Thursday, December 22, 2011

Two Small Christmas Miracles


By 

Every once in a great while, the public education community slips up 
and forgets its NEA-dictated politically correct liberalism.
It happened last year at a Long Island middle school awards ceremony, when a soldier just back from Iraq was honored by allowing him to present a good citizenship citation to a student.
After being introduced and before he was able to make the presentation, the soldier was showered with appreciation by the 800-strong audience. They leaped to their collective feet to offer their own award for his service, a standing ovation that went on for minutes.
Teachers and school administrators in the district, which will not be identified to protect the innocent, were belatedly embarrassed into joining in.
Well, it happened again, this time at a concert-not a Christmas concert, of course, but rather a "winter concert"-at a high school in the same district where not only were America's armed forces honored but Christmas melodies, including religious-themed hymns, were performed and met with comparable approbation.
When the National Education Association gets wind of that combined patriotic/religious rebellion, heads will surely roll.
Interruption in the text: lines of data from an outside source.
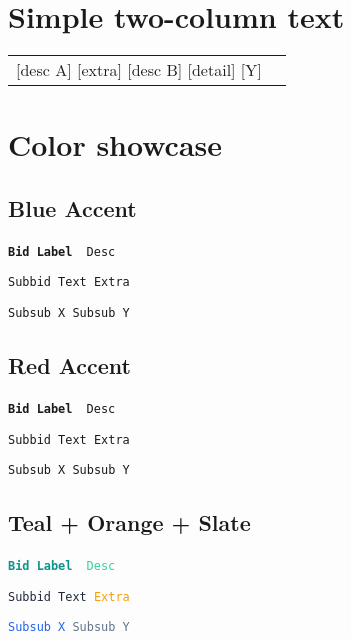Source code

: \documentclass{article}
\makeatletter
\newlength{\bidLeftWidth}\setlength{\bidLeftWidth}{.40\linewidth}
\newlength{\bidRightWidth}\setlength{\bidRightWidth}{.60\linewidth}
\gdef\bidLabel{#1}\gdef\bidNeed{1}%
\gdef\bidNeed{0}%
\newenvironment{bidsemi}{%
  \par\ttfamily\small\parskip=0pt\parindent=0pt%
  \gdef\bidNeed{0}\gdef\bidLabel{}\gdef\bidDesc{}%
  \begin{tabular}{@{}p{\bidLeftWidth}@{\hspace{0.8em}}p{\bidRightWidth}@{}}%
}{\end{tabular}\par}
\makeatother
\begin{document}
\section*{Simple two-column text}
\begin{bidsemi}
\bid{A}[desc A]
\subbid{A1}
\subbid{A2}[extra]
\subbid{A3}
\bid{B}[desc B]
\subbid{B1}
\subbid{B2}
\bid{C}
\subbid{C1}
\subbid{C2}[detail]
\subsubbid{X}[Y]
\bid{D}
\bid{E}
\subbid{E1}
\end{bidsemi}

\section*{Color showcase}
\subsection*{Blue Accent}
\noindent
\texttt{\bfseries {\color{blue!70!black}Bid Label}}\ {\texttt{\color{blue!45}\small\ Desc}}\par
\texttt{\small {\color{black!90}Subbid Text}\ {\color{blue!45!black!50}Extra}}\par
\texttt{\small {\color{blue!60!black}Subsub X}\ {\color{blue!30!black}Subsub Y}}\par

\subsection*{Red Accent}
\noindent
\texttt{\bfseries {\color{red!70!black}Bid Label}}\ {\texttt{\color{red!45}\small\ Desc}}\par
\texttt{\small {\color{black!90}Subbid Text}\ {\color{red!45!black!50}Extra}}\par
\texttt{\small {\color{red!60!black}Subsub X}\ {\color{red!30!black}Subsub Y}}\par

\subsection*{Teal + Orange + Slate}
\noindent
\texttt{\bfseries {\textcolor[HTML]{0D9488}{Bid Label}}}\ {\texttt{\textcolor[HTML]{34D399}{\small\ Desc}}}\par
\texttt{\small {\textcolor[HTML]{1F2937}{Subbid Text}}\ {\textcolor[HTML]{F59E0B}{Extra}}}\par
\texttt{\small {\textcolor[HTML]{2563EB}{Subsub X}}\ {\textcolor[HTML]{64748B}{Subsub Y}}}\par
\end{document}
In the greater scheme of political correctness, neither the military tribute nor the celebration of Christmas were earth-shaking yet both represented a radical departure from the PC norm in the Long Island neck of the national woods. They furnished irrefutable proof that there is some hope for sanity in Democrat Lawn Guyland.
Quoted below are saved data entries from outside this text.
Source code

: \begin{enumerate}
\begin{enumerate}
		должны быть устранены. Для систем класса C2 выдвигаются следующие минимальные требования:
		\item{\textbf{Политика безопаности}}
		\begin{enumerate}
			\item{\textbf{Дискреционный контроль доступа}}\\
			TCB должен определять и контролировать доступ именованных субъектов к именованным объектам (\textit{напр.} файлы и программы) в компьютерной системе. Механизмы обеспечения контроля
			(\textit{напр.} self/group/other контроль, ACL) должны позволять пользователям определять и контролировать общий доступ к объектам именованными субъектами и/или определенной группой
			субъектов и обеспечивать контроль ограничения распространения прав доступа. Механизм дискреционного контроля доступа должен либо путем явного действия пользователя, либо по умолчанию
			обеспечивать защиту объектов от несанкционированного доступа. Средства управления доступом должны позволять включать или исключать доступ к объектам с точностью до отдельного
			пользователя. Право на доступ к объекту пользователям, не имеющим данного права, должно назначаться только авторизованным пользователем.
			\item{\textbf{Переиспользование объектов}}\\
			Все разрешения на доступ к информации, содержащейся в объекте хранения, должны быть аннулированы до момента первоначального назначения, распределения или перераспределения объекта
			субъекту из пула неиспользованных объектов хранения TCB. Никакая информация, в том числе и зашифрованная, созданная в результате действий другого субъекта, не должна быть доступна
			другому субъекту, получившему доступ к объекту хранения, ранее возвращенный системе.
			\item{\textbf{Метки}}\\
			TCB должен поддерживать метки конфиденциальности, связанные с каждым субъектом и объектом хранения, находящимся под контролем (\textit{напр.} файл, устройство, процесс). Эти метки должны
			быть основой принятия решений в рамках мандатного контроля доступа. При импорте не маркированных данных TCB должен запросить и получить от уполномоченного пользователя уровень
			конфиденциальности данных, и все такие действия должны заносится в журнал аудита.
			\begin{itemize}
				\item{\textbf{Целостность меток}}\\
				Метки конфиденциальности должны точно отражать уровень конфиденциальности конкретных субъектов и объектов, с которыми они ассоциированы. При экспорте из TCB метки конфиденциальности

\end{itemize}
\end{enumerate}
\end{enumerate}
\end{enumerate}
After the band director asked veterans and active duty members of the Navy, Army, Marines, and Air Force to stand at the appropriate moment, the Symphonic Band offered selections from the fight songs of all four branches of America's military.
Unprompted, the audience enthusiastically applauded both the servicemen and women and "Anchors Aweigh," "The Caissons Go Rolling Along," "The Marines Hymn," and "The U.S. Air Force."
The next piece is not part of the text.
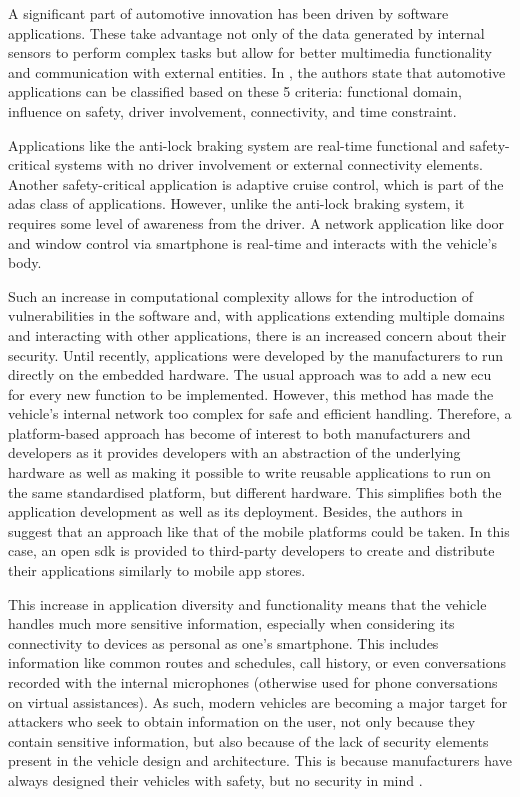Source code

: A significant part of automotive innovation has been driven by software applications. These take advantage not only of the data generated by internal sensors to perform complex tasks but allow for better multimedia functionality and communication with external entities. In \cite{Le2018}, the authors state that automotive applications can be classified based on these 5 criteria: functional domain, influence on safety, driver involvement, connectivity, and time constraint.\par

Applications like the anti-lock braking system are real-time functional and safety-critical systems with no driver involvement or external connectivity elements. Another safety-critical application is adaptive cruise control, which is part of the \gls{adas} class of applications. However, unlike the anti-lock braking system, it requires some level of awareness from the driver. A network application like door and window control via smartphone is real-time and interacts with the vehicle’s body.\par
Such an increase in computational complexity allows for the introduction of vulnerabilities in the software and, with applications extending multiple domains and interacting with other applications, there is an increased concern about their security. Until recently, applications were developed by the manufacturers to run directly on the embedded hardware. The usual approach was to add a new \gls{ecu} for every new function to be implemented. However, this method has made the vehicle’s internal network too complex for safe and efficient handling. Therefore, a platform-based approach has become of interest to both manufacturers and developers as it provides developers with an abstraction of the underlying hardware as well as making it possible to write reusable applications to run on the same standardised platform, but different hardware. This simplifies both the application development as well as its deployment. Besides, the authors in \cite{Holle} suggest that an approach like that of the mobile platforms could be taken. In this case, an open \gls{sdk} is provided to third-party developers to create and distribute their applications similarly to mobile app stores.\par
This increase in application diversity and functionality means that the vehicle handles much more sensitive information, especially when considering its connectivity to devices as personal as one’s smartphone. This includes information like common routes and schedules, call history, or even conversations recorded with the internal microphones (otherwise used for phone conversations on virtual assistances). As such, modern vehicles are becoming a major target for attackers who seek to obtain information on the user, not only because they contain sensitive information, but also because of the lack of security elements present in the vehicle design and architecture. This is because manufacturers have always designed their vehicles with safety, but no security in mind \citep{Siegel2018}.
Pacifists in the audience must have been cringing.
The Festival Chorus then sang a rendition of Vince Guaraldi's "Christmas Time Is Here," a cheery song about sleigh bells and snow flakes which could pass muster even with atheistic grinches. The festival choristers went overboard when they followed that innocuous holiday ditty with the gospel song, "Every Time I Feel the Spirit."
Whatever was the chorus director thinking when he allowed public school kids to sing, "Ev'ry time I feel the spirit moving in my heart, I will pray. Ev'ry time I feel the spirit moving in my heart, I will pray"?
Did he think they were praying to the goddess of political correctness?
Depending on one's perspective, the zenith or the nadir was reached in the winter concert when the Concert Band performed as its final number, Leroy Anderson's medley "A Christmas Festival."
The Concert Band director, who coincidentally happens to be retiring, actually allowed his students to play music repectfully recognizing the reason for the season, music including "Joy to the World," "Hark! The Herald Angels Sing," "Silent Night," and "Adeste Fidelis."
(The fresh-faced teenagers in the band obviously enjoyed their own music and played masterfully and enthusiastically. Although it doesn't come close to the quality of the high school band, ahem, a professional performance of Anderson's "A Christmas Festival" is available for the reader's listening pleasure here http://tiny.cc/qbsc3.)
No, one school and one concert do not constitute a trend, a movement to reverse long-standing, negative attitudes toward the military or toward secularizing Christmas. What it does represent is a sign that not all is lost in this season of hope, that little miracles still happen, and that Long Island is not yet a vast liberal wasteland.